Despite their differences, Florida’s Republican and Democratic gubernatorial candidates both promise not to raise taxes, and both have ambitious plans to invigorate a stalled economy. But with a budget shortfall as high as $2.5 billion, high unemployment, and stagnant growth, the opportunity to make radical changes may be limited for whoever wins.
The broad strokes of their tax proposals reflect their bases of support. Republican candidate Rick Scott, a millionaire investor and former health care CEO who was endorsed by the Florida Chamber of Commerce, has proposed phasing out the corporate income tax and enacting ambitious legal reforms aimed at making civil lawsuits more business-friendly. In keeping with the wave of Tea Party popularity that helped him win the primary, he favors cutting the size and role of state government and wants to cut the state’s portion of property taxes by 19 percent.
Democrat Alex Sink, a former bank executive who has been the state’s chief financial officer for the past four years, has the union vote — she’s been endorsed by health care worker and police unions — and her plan, while focusing on small business growth, also gives a nod to labor. Sink proposes more strategic cuts: she wants to defer the corporate income tax for a company’s first three years to encourage startups and to give tax incentives to companies that create new jobs as well as companies involved in research and development.
Rather than getting government out of the way, Sink sees a role for it. She wants to create a small-business ombudsman in the governor’s office.
Scott, who has never held elected office before, is proposing some radical changes, in keeping with his anti-incumbent supporters.
“We don’t need incremental change in Tallahassee, we need someone who is going to really shake up the apple cart,” says Barney Bishop, president of the business trade group Associated Industries of Florida. He favors Scott’s plans because “the idea is, if you cut taxes, people with the ability to create jobs will do that with the savings, because it’s in their best interests.”

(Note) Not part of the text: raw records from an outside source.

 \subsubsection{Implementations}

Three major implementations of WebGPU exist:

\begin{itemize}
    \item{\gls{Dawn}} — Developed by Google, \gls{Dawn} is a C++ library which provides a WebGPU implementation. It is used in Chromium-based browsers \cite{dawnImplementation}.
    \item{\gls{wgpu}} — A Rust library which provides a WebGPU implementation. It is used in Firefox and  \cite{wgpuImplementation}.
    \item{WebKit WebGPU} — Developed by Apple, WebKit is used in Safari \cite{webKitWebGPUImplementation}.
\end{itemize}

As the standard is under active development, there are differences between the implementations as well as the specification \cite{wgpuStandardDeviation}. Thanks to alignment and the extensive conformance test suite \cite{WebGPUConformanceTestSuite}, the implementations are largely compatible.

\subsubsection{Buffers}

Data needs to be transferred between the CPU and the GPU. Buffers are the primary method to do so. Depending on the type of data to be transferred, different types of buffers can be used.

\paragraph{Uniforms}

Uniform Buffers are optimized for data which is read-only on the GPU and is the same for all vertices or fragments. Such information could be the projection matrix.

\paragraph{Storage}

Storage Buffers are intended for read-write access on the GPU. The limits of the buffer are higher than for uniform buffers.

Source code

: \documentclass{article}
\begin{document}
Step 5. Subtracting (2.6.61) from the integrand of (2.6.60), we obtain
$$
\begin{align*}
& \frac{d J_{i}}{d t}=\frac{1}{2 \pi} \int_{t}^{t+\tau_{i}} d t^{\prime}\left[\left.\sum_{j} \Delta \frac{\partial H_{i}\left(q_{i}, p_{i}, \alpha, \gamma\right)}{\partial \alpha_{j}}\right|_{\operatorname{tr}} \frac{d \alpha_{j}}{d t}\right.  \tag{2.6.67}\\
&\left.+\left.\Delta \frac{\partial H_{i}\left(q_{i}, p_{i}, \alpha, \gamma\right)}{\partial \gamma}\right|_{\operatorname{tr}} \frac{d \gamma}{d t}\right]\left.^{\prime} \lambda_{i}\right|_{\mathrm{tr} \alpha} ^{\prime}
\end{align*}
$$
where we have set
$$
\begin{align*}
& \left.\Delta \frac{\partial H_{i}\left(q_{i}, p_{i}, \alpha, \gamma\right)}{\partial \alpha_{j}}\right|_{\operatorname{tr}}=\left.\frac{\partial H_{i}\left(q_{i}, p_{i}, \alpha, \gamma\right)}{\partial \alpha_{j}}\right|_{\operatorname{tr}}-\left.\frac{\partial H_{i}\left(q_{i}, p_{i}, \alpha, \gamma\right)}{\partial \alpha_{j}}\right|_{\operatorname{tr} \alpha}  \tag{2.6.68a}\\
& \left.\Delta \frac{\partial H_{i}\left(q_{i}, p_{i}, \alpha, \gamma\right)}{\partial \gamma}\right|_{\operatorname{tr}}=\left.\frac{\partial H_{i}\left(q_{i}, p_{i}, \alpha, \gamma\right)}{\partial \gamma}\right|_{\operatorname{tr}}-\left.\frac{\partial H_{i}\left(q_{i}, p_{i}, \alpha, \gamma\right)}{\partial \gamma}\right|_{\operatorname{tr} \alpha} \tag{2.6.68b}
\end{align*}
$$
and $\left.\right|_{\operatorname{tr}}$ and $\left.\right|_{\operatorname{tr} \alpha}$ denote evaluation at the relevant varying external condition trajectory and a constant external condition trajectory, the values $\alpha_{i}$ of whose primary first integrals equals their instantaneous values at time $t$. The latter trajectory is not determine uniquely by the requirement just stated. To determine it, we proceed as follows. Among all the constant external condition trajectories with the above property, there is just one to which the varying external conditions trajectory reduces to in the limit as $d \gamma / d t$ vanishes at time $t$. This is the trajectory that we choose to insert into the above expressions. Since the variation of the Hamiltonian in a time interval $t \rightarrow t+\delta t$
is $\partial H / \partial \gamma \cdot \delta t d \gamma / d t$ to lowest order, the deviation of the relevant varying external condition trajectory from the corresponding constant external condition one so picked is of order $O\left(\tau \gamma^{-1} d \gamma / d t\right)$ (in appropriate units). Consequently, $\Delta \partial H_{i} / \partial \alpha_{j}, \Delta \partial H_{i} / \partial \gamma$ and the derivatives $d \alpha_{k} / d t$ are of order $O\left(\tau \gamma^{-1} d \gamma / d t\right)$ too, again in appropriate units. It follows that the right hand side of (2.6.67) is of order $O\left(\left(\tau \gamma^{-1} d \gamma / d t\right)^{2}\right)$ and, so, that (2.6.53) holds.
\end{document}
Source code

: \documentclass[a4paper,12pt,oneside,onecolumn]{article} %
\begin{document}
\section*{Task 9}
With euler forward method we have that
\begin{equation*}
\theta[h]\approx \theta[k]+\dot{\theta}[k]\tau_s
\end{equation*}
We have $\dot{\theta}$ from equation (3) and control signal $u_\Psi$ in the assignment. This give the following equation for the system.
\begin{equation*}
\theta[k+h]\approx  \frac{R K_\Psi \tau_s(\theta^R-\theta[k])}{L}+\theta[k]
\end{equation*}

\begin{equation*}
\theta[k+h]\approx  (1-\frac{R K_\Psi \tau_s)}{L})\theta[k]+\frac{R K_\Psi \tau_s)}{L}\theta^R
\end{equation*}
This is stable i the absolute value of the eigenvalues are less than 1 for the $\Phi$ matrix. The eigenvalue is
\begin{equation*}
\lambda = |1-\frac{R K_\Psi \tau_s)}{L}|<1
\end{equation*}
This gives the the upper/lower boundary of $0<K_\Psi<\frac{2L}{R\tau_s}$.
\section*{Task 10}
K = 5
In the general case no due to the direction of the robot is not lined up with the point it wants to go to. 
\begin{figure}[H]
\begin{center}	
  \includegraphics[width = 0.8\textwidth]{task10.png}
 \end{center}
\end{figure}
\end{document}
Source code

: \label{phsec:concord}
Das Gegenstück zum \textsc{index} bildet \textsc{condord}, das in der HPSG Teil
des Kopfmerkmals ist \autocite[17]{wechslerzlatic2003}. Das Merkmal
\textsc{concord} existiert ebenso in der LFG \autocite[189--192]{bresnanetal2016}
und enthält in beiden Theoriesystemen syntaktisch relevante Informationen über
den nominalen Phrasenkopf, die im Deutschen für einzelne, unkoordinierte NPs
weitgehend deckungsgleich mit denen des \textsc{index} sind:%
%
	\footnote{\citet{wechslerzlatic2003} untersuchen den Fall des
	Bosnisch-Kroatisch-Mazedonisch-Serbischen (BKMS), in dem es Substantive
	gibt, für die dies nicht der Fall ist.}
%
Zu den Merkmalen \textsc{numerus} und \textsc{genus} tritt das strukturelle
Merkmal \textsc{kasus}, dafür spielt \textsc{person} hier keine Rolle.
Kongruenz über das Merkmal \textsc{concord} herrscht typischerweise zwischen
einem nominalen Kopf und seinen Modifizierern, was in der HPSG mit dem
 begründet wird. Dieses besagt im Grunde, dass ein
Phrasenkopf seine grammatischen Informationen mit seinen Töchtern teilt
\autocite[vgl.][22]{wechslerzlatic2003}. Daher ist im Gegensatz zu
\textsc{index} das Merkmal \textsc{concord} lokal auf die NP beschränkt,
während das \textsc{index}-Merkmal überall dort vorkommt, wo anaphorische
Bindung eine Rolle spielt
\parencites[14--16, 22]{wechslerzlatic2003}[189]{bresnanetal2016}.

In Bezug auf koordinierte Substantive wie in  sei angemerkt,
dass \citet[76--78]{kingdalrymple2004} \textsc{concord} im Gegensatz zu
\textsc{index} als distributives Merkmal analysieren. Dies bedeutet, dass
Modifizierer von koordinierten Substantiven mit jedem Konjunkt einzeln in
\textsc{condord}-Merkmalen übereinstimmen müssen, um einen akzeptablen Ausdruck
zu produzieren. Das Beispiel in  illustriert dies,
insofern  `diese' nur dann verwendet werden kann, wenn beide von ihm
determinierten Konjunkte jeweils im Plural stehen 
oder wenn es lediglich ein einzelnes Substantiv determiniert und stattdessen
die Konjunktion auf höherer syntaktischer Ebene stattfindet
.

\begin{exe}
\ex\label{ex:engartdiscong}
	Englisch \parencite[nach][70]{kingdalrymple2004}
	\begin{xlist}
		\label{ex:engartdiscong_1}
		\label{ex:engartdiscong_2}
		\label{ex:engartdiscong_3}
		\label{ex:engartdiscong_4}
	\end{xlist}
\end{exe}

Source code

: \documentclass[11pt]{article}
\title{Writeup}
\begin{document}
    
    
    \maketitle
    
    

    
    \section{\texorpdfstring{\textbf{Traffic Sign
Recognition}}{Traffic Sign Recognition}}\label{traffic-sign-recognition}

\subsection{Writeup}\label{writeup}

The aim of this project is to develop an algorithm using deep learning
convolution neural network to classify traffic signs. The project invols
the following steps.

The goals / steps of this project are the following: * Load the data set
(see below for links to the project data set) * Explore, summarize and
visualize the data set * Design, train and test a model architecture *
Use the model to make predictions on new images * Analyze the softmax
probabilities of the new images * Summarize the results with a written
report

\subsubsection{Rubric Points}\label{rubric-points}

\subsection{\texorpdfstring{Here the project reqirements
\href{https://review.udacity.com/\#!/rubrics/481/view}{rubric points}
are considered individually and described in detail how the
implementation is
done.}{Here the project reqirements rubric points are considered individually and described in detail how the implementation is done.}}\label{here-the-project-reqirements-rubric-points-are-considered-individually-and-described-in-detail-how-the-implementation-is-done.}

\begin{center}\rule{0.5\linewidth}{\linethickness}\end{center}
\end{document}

In a state with as few tax streams as Florida — there is no state income tax, the state relies on property tax, corporate income tax and sales tax — eliminating one form of taxation only puts more burden on the others, says economist David Denslow, at the University of Florida’s Bureau of Economic and Business Research.
“One reason not to abolish the corporate income tax is that you like to have a balance among taxes,” he says. Slashing property tax, eliminating corporate income tax, and expecting the revenue loss to be made up by new businesses could backfire if the state’s services are impacted by the cuts.
“What businesses really look at is the level of services provided before relocating,” Denslow says. “Businesses don’t want to go to a place that is a frontier, where there are no police, no schools.”
Bishop agrees — ”Florida does have a big infrastructure back-log,” — to disagree: “But that hasn’t kept companies from coming here.”
Dominic Calabro, CEO of the independent Florida TaxWatch, which does not endorse candidates, says that he’s encouraged by both Scott and Sink’s experience in the business world.
“I don’t see anything they are calling for that is unsound or out of line,” Calabro says. “I mean Rick Scott’s proposals focus more on cutting government spending, Alex Sink’s proposals seem to be more value-added, working with the tools of office. Both recognize Florida has to change dramatically.”